When the State Delivered Its People to the Slab, Terrorists Massacred Nearly 200, Including Women and Children in Kwara: A Dirge for Nigeria

Yesterday, in Kwara State, nearly two hundred human beings, women, children, families were massacred. Not in a war zone. Not in a foreign land. In 21st-century Nigeria.

They were killed after doing what citizens are taught to do: they asked the State for protection.

The village head reportedly alerted security agencies that armed men had announced they were coming to “preach.” That cry for protection did not save them. It betrayed them. The message meant for security found its way into the hands of terrorists. And enraged by the audacity of a village seeking the protection of its own people, the terrorists returned and slaughtered them, methodically, mercilessly.

At 5:00 a.m., the villagers called for help.
Security arrived at 3:00 p.m.
Ten hours later.
After the killers had left.

That gap, those ten hours is not an accident. It is an indictment.

This is not merely a security failure. It is a vote of no confidence in governance itself. A State that cannot protect life has forfeited its moral claim to authority. A government that responds to slaughter with condolences has misunderstood its duty.

We will hear the familiar words.
“We sympathize.”
“We commiserate.”
“We condemn.”

But sympathy does not restore the dead. Condemnation does not deter the next massacre. And condolence is not governance.

Each time these words are spoken without consequence, something is stripped away from our shared humanity. Life becomes cheaper. Death becomes routine. And citizens are reduced to statistics.

I did not plan to write today. Like many Nigerians, I had work to do, responsibilities to attend to, life to live. But grief interrupts plans. Horror demands witness. Silence becomes complicity.

So I lament.

I lament for a nation where asking for protection has become a death sentence.
I lament for villages abandoned to killers while those sworn to protect arrive after the smoke has cleared.
I lament for a country where terror operates effortlessly while the State watches, delayed, distant, detached.

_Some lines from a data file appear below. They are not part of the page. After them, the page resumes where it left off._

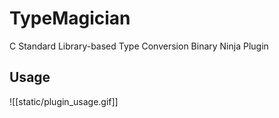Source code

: # TypeMagician
C Standard Library-based Type Conversion Binary Ninja Plugin

## Usage
![[static/plugin_usage.gif]]

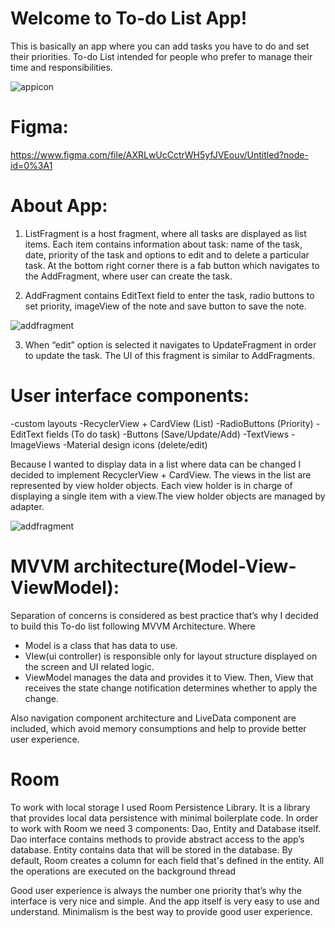 # Welcome to To-do List App!

This is basically an app where you can add tasks you have to do and set their priorities.
To-do List intended for people who prefer to manage their time and responsibilities.

![appicon](https://i.imgur.com/PCGB1HS.png)

# Figma:
  https://www.figma.com/file/AXRLwUcCctrWH5yfJVEouv/Untitled?node-id=0%3A1
# About App:

1) ListFragment is a host fragment, where all tasks are displayed as list items. Each item contains information about task: name of the task, date, priority of the task and options to edit and to delete a particular task. At the bottom right corner there is a fab button which navigates to the AddFragment, where user can create the task.

2) AddFragment contains EditText field to enter the task, radio buttons to set priority, imageView of the note and save button to save the note.

![addfragment](https://i.imgur.com/AZFn2vm.png)

3) When “edit” option is selected it navigates to UpdateFragment in order to update the task. The UI of this fragment is similar to AddFragments.

# User interface components:
-custom layouts
-RecyclerView + CardView (List)
-RadioButtons (Priority)
-EditText fields (To do task)
-Buttons (Save/Update/Add)
-TextViews
-ImageViews
-Material design icons (delete/edit)

Because I wanted to display data in a list where data can be changed I decided to implement RecyclerView + CardView. The views in the list are represented by view holder objects. Each view holder is in charge of displaying a single item with a view.The view holder objects are managed by adapter.

![addfragment](https://i.imgur.com/Im7Bd7L.png)

# MVVM architecture(Model-View-ViewModel):
 Separation of concerns is considered as best practice that’s why I decided to build this To-do list following MVVM Architecture.
Where
- Model is a class that has data to use.
- VIew(ui controller) is responsible only for layout structure displayed on the screen and UI related logic.
- ViewModel manages the data and provides it to View. Then, View that receives the state change notification determines whether to apply the change.

Also navigation component architecture and LiveData component  are included, which avoid memory consumptions and help to provide better user experience.

# Room
To work with local storage I used Room Persistence Library. It is a library that provides local data persistence with minimal boilerplate code. In order to work with Room we need 3 components: Dao, Entity and Database itself.
Dao interface contains methods to provide abstract access to the app’s database.
Entity contains data that will be stored in the database. By default, Room creates a column for each field that's defined in the entity.
All the operations are executed on the background thread

Good user experience is always the number one priority that’s why the interface is very nice and simple. And the app itself is very easy to use and understand. Minimalism is the best way to provide good user experience.
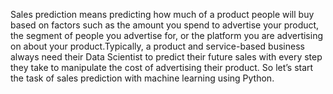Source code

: Sales prediction means predicting how much of a product people will buy based on factors such as the amount you spend to advertise your product, the segment of people you advertise for, or the platform you are advertising on about your product.Typically, a product and service-based business always need their Data Scientist to predict their future sales with every step they take to manipulate the cost of advertising their product. So let’s start the task of sales prediction with machine learning using Python.
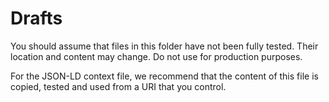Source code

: # Drafts

You should assume that files in this folder have not been fully tested. Their location and content may change. Do not use for production purposes. 

For the JSON-LD context file, we recommend that the content of this file is copied, tested and used from a URI that you control.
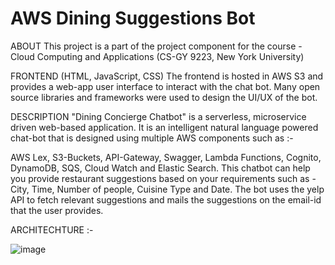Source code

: # AWS Dining Suggestions Bot

ABOUT
This project is a part of the project component for the course - Cloud Computing and Applications (CS-GY 9223, New York University)

FRONTEND (HTML, JavaScript, CSS)
The frontend is hosted in AWS S3 and provides a web-app user interface to interact with the chat bot. Many open source libraries and frameworks were used to design the UI/UX of the bot.

DESCRIPTION
"Dining Concierge Chatbot" is a serverless, microservice driven web-based application. It is an intelligent natural language powered chat-bot that is designed using multiple AWS components such as :-

AWS Lex, S3-Buckets, API-Gateway, Swagger, Lambda Functions, Cognito, DynamoDB, SQS, Cloud Watch and Elastic Search.
This chatbot can help you provide restaurant suggestions based on your requirements such as - City, Time, Number of people, Cuisine Type and Date. The bot uses the yelp API to fetch relevant suggestions and mails the suggestions on the email-id that the user provides.

ARCHITECHTURE :-

![image](https://github.com/user-attachments/assets/db284b2f-9463-467f-8413-055c6c40c3f7)



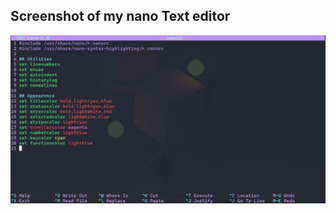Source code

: ## Screenshot of my nano Text editor

![nanorc](https://github.com/praneetk96/Dotfiles/blob/master/src/images/nanorc.png)
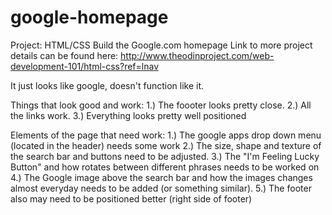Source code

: # google-homepage
Project: HTML/CSS Build the Google.com homepage
Link to more project details can be found here: http://www.theodinproject.com/web-development-101/html-css?ref=lnav

It just looks like google, doesn't function like it.

Things that look good and work:
	1.) The foooter looks pretty close.
	2.) All the links work.
	3.) Everything looks pretty well positioned


Elements of the page that need work:
	1.) The google apps drop down menu (located in the header) needs some work
	2.) The size, shape and texture of the search bar and buttons need to be adjusted.
	3.) The "I'm Feeling Lucky Button" and how rotates between different phrases needs to be worked on
	4.) The Google image above the search bar and how the images changes almost everyday needs to be added (or something similar).
	5.) The footer also may need to be positioned better (right side of footer)
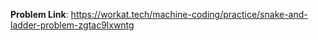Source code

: **Problem Link**: https://workat.tech/machine-coding/practice/snake-and-ladder-problem-zgtac9lxwntg


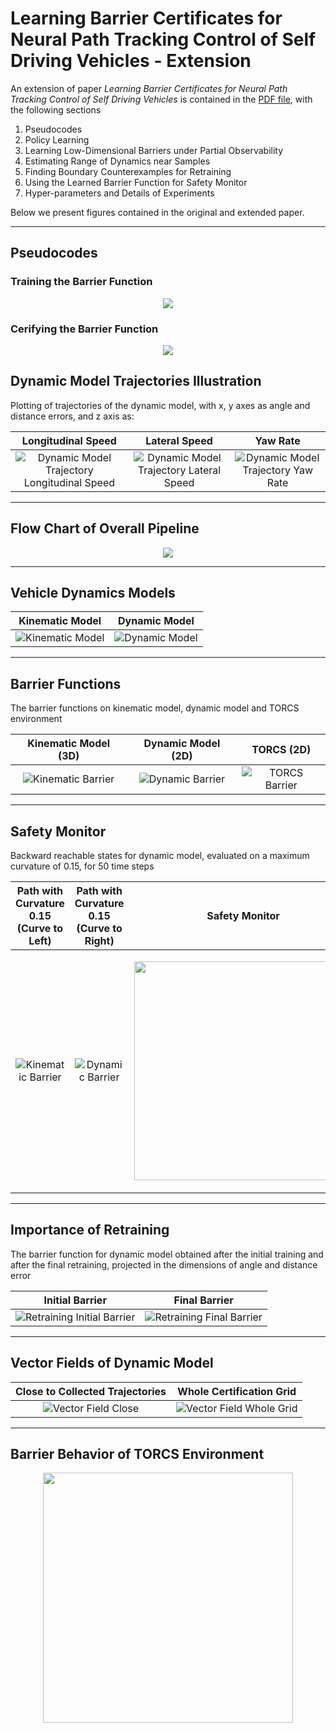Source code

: # Learning Barrier Certificates for Neural Path Tracking Control of Self Driving Vehicles - Extension

An extension of paper *Learning Barrier Certificates for Neural Path Tracking Control of Self Driving Vehicles* is contained in the [PDF file](./Quantifying_Safety_of_Learning-based_Self-Driving_Control_Using_Almost_Barrier_Functions_Supplementary_Materials.pdf), with the following sections

1. Pseudocodes
2. Policy Learning
3. Learning Low-Dimensional Barriers under Partial Observability
4. Estimating Range of Dynamics near Samples
5. Finding Boundary Counterexamples for Retraining
6. Using the Learned Barrier Function for Safety Monitor
7. Hyper-parameters and Details of Experiments


Below we present figures contained in the original and extended paper.

---


## Pseudocodes

### Training the Barrier Function

<p align="center">
  <img src="figures/pseudocodes_training.png">
</p>

### Cerifying the Barrier Function

<p align="center">
  <img src="figures/pseudocodes_certification.png">
</p>


## Dynamic Model Trajectories Illustration

Plotting of trajectories of the dynamic model, with x, y axes as angle and distance errors, and z axis as:

Longitudinal Speed         |  Lateral Speed           | Yaw Rate
:-------------------------:|:------------------------:|:-------------------------:
![Dynamic Model Trajectory Longitudinal Speed](/figures/dynamic_trajectories_longitudinal_speed.png)  |  ![Dynamic Model Trajectory Lateral Speed](/figures/dynamic_trajectories_lateral_speed.png)  | ![Dynamic Model Trajectory Yaw Rate](/figures/dynamic_trajectories_yaw_rate.png) 

---

## Flow Chart of Overall Pipeline

<p align="center">
  <img src="figures/flow.png">
</p>

---

## Vehicle Dynamics Models

Kinematic Model      |  Dynamic Model    
:-------------------------:|:------------------------:
![Kinematic Model](/figures/kinematic_model.png)  |  ![Dynamic Model](/figures/dynamic_model.png) 

---

## Barrier Functions

The barrier functions on kinematic model, dynamic model and TORCS environment

Kinematic Model (3D)       |  Dynamic Model (2D)      | TORCS (2D)
:-------------------------:|:------------------------:|:-------------------------:
![Kinematic Barrier](/figures/barrier_kinematic_model.png)  |  ![Dynamic Barrier](/figures/barrier_dynamic_model.png)  | ![TORCS Barrier](/figures/barrier_TORCS.png) 

---

## Safety Monitor

Backward reachable states for dynamic model, evaluated on a maximum curvature of 0.15, for 50 time steps


Path with Curvature 0.15 (Curve to Left)   |  Path with Curvature 0.15 (Curve to Right)       | Safety Monitor
:-------------------------:|:------------------------:|:-------------------------:
![Kinematic Barrier](/figures/curve_course_0.15.png)  |  ![Dynamic Barrier](/figures/curve_course_-0.15.png)  | <p align="center"> <img width="350" src="figures/monitor.png"></p>

---

## Importance of Retraining

The barrier function for dynamic model obtained after the initial training and after the final retraining, projected in the dimensions of angle and distance error

Initial Barrier      |  Final Barrier     
:-------------------------:|:------------------------:
![Retraining Initial Barrier](/figures/retraining_initial_barrier.png)  |  ![Retraining Final Barrier](/figures/retraining_final_barrier.png) 

---

## Vector Fields of Dynamic Model

Close to Collected Trajectories      |  Whole Certification Grid     
:-------------------------:|:------------------------:
![Vector Field Close](/figures/vector_field_dynamic_model_close.png)  |  ![Vector Field Whole Grid](/figures/vector_field_dynamic_model_whole.png) 

---

## Barrier Behavior of TORCS Environment

<p align="center">
  <img width="400" src="figures/TORCS_barrier_behavior.png">
</p>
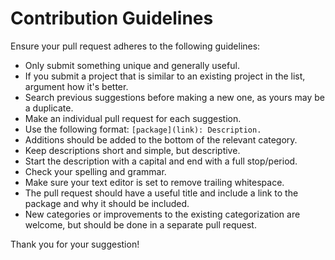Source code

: # Contribution Guidelines

Ensure your pull request adheres to the following guidelines:

- Only submit something unique and generally useful.
- If you submit a project that is similar to an existing project in the list, argument how it's better.
- Search previous suggestions before making a new one, as yours may be a duplicate.
- Make an individual pull request for each suggestion.
- Use the following format: `[package](link): Description.`
- Additions should be added to the bottom of the relevant category.
- Keep descriptions short and simple, but descriptive.
- Start the description with a capital and end with a full stop/period.
- Check your spelling and grammar.
- Make sure your text editor is set to remove trailing whitespace.
- The pull request should have a useful title and include a link to the package and why it should be included.
- New categories or improvements to the existing categorization are welcome, but should be done in a separate pull request.

Thank you for your suggestion!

What is the value of a Nigerian life today?
Who is safe?
Who is next?

Let us be honest: crimes of this nature do not occur in a vacuum. They thrive in an enabling environment. Every crime requires four conditions:

First, the will to commit crime, this is the weakest factor.
Second, the opportunity to commit it.
Third, the certainty or near-certainty of escape, both from the scene and from the law.
Fourth, the lucrativeness of the crime, whether material, ideological, or strategic.

All four conditions exist today in Nigeria.

The will is emboldened.
The opportunity is abundant.
Escape is almost guaranteed.
And the rewards, power, fear, ransom, territory are intact.

This is not a mystery. It is a system failure.

When the State cannot monopolize force, terror fills the vacuum. When justice is absent, brutality becomes rational. When accountability is missing, violence becomes policy by other means.

We must stop pretending this is normal. It is not.

What happened in Kwara is not just a massacre; it is a warning. It tells us that citizens are increasingly on their own. That the social contract is fraying. That the distance between government and governed is being measured in graves.

And yet, lamentation alone is not enough.

So here is where I land, again, and deliberately: we must organize, not agonize.

Power belongs to the people, but power unused is power surrendered. We must ask questions, loudly, relentlessly, consistently. We must demand timelines, accountability, reform, and consequences. We must insist that protection of life is not a favour but a duty.

This is not about partisanship. It is about survival.
This is not about politics. It is about humanity.

If we do nothing, this will happen again, perhaps today, perhaps tomorrow, perhaps closer than we think.

So I mourn.
And I refuse to normalize the mourning.

May the souls of the dead continue to haunt all who are overtly or covertly complicit in their gruesome massacre.

And may the living find courage, not only to grieve, but to act.

Because a nation that cannot protect its people must either change or be changed.

Do have an inspired day with the family.